Tuition Dollars Helping to Bail-out State Budget

May 19, 2010

In the closing hours of the 2010 legislative session,
Democratic leaders of the General Assembly (who hold
super-majorities in both the House and Senate) and Gov.
Rell agreed on a budget plan that seeks to eliminate
the state’s projected $700 million deficit for
the upcoming fiscal year that begins on July 1st.

Unlike the bipartisan budget mitigation plan that passed
only weeks earlier, which closed the books on the current
fiscal year, this bill was negotiated almost entirely
behind closed doors. There was virtually no public input,
and most troubling was the fact that members of the
legislature were not given ample time to read and understand
what exactly was in the bill.

If this sounds familiar, it’s because it is nothing
new. Too much legislation is being brokered out of the
public’s eye. It seems as if every major bill
is put on the desks of legislators at the last minute
making it much more difficult for anyone to know what
is in them.

Supporters of the latest budget bill (SB
494, An Act Making Adjustments to State Expenditures

for the Fiscal Year Ending June 30, 2011) praise the
measure in that it does not increase taxes, which is
fine and something we all want to avoid. But the problem
is it relies heavily on revenue, such as federal stimulus
money, rainy day funding and bonding, all of which will
not exist next year – a year the state is already
projecting a budget deficit of over $3 billion. But
the good news is that taxes don’t have to be raised…this
year that is.

Instead of making structural changes to a budget that
is in desperate need of structural changes, legislative
leaders and the Governor took the easy way out by kicking
the so-called “can” down the road for the
next legislature and Governor to deal with. Being an
election year I guess we shouldn’t be too surprised.

But the bigger problem I have with this budget isn’t
what was known about the bill; it’s what wasn’t
known. While sitting at my desk in the Senate chamber
during the debate I tried to read as much of the bill
as I could to understand exactly what this budget would
do.

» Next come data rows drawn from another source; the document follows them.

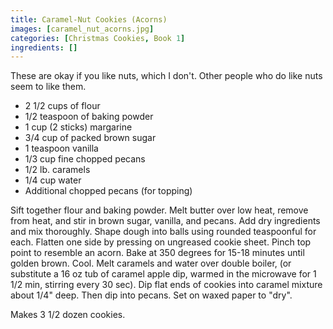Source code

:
 ```yaml
---
title: Caramel-Nut Cookies (Acorns)
images: [caramel_nut_acorns.jpg]
categories: [Christmas Cookies, Book 1]
ingredients: []
---
```


 These are okay if you
like nuts, which I don't. Other people who do like nuts seem to like
them.

-   2 1/2 cups of flour
-   1/2 teaspoon of baking powder
-   1 cup (2 sticks) margarine
-   3/4 cup of packed brown sugar
-   1 teaspoon vanilla
-   1/3 cup fine chopped pecans
-   1/2 lb. caramels
-   1/4 cup water
-   Additional chopped pecans (for topping)

Sift together flour and baking powder. Melt butter over low heat, remove
from heat, and stir in brown sugar, vanilla, and pecans. Add dry
ingredients and mix thoroughly. Shape dough into balls using rounded
teaspoonful for each. Flatten one side by pressing on ungreased cookie
sheet. Pinch top point to resemble an acorn. Bake at 350 degrees for
15-18 minutes until golden brown. Cool. Melt caramels and water over
double boiler, (or substitute a 16 oz tub of caramel apple dip, warmed
in the microwave for 1 1/2 min, stirring every 30 sec). Dip flat ends of
cookies into caramel mixture about 1/4" deep. Then dip into pecans. Set
on waxed paper to "dry".

Makes 3 1/2 dozen cookies.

That is when I came to line 1039.

Lines 1039 through 1041 transfer $10 million from Connecticut
State University’s (CSU) operating reserve account
to the General Fund. Not being sure what this actually
meant, I got up and asked the chair of the Appropriations
Committee if the money generated from the reserve account
included tuition fees. The one word answer to that question
was “YES.”

According to the non-partisan Office of Fiscal Analysis
(OFA), both CSU and UConn have reserve accounts that
enable our public universities to pay for various things
like new equipment and dorm room furniture. In other
words, things that tuition fees should go to. My concern
is that if $10 million is being taken from CSU, the
reserve account could be depleted making such an account
non-existent. After all, there couldn’t be too
much in the account since the state’s university
system (which oversees four schools) decided to increase
tuition 6.3% beginning with the 2010 fall semester.
At least that was my thinking.

As it turns out I couldn’t have been more wrong.
OFA indicated to me that CSU has approximately $70 million
in reserve while UConn has closer to $100 million!

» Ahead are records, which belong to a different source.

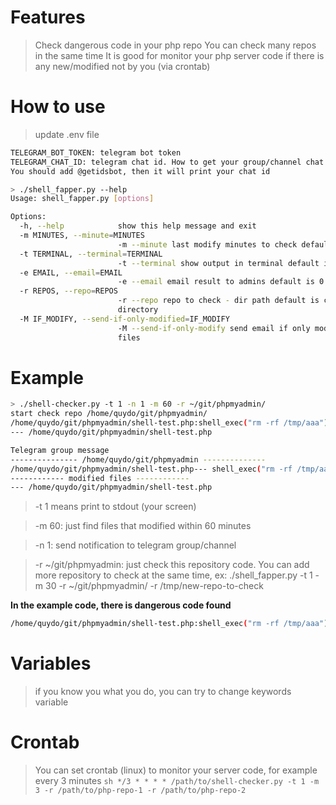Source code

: # Features
> Check dangerous code in your php repo
> You can check many repos in the same time
> It is good for monitor your php server code if there is any new/modified not by you (via crontab)

# How to use
> update .env file
```sh
TELEGRAM_BOT_TOKEN: telegram bot token
TELEGRAM_CHAT_ID: telegram chat id. How to get your group/channel chat id?
You should add @getidsbot, then it will print your chat id
```

```sh
> ./shell_fapper.py --help
Usage: shell_fapper.py [options]

Options:
  -h, --help            show this help message and exit
  -m MINUTES, --minute=MINUTES
                        -m --minute last modify minutes to check default is                       check all time
  -t TERMINAL, --terminal=TERMINAL
                        -t --terminal show output in terminal default is 0
  -e EMAIL, --email=EMAIL
                        -e --email email result to admins default is 0
  -r REPOS, --repo=REPOS
                        -r --repo repo to check - dir path default is current
                        directory
  -M IF_MODIFY, --send-if-only-modified=IF_MODIFY
                        -M --send-if-only-modify send email if only modified
                        files
```

# **Example**
``` sh
> ./shell-checker.py -t 1 -n 1 -m 60 -r ~/git/phpmyadmin/
start check repo /home/quydo/git/phpmyadmin/
/home/quydo/git/phpmyadmin/shell-test.php:shell_exec("rm -rf /tmp/aaa");
--- /home/quydo/git/phpmyadmin/shell-test.php

```

```sh
Telegram group message
--------------- /home/quydo/git/phpmyadmin --------------
/home/quydo/git/phpmyadmin/shell-test.php--- shell_exec("rm -rf /tmp/aaa");
------------ modified files ------------
--- /home/quydo/git/phpmyadmin/shell-test.php
```

> -t 1 means print to stdout (your screen)

> -m 60: just find files that modified within 60 minutes

> -n 1: send notification to telegram group/channel

> -r ~/git/phpmyadmin: just check this repository code. You can add more repository to check at the same time, ex: ./shell_fapper.py -t 1 -m 30 -r ~/git/phpmyadmin/ -r /tmp/new-repo-to-check

**In the example code, there is dangerous code found**
```sh
/home/quydo/git/phpmyadmin/shell-test.php:shell_exec("rm -rf /tmp/aaa");
```

# **Variables**
> if you know you what you do, you can try to change keywords variable

# **Crontab**
> You can set crontab (linux) to monitor your server code, for example every 3 minutes
```sh */3 * * * * /path/to/shell-checker.py -t 1 -m 3 -r /path/to/php-repo-1 -r /path/to/php-repo-2```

I don’t know what I find more outrageous, the
fact that CSU has such a large reserve fund and is raising
tuition at a time when many families in Connecticut
are struggling. Or, that tuition money is being used
to help balance the state’s budget. Either way
you look at it, it is bad public policy and not fair
to anyone who attends our public universities.

It’s no wonder they didn’t want anyone
to know exactly what was in the bill.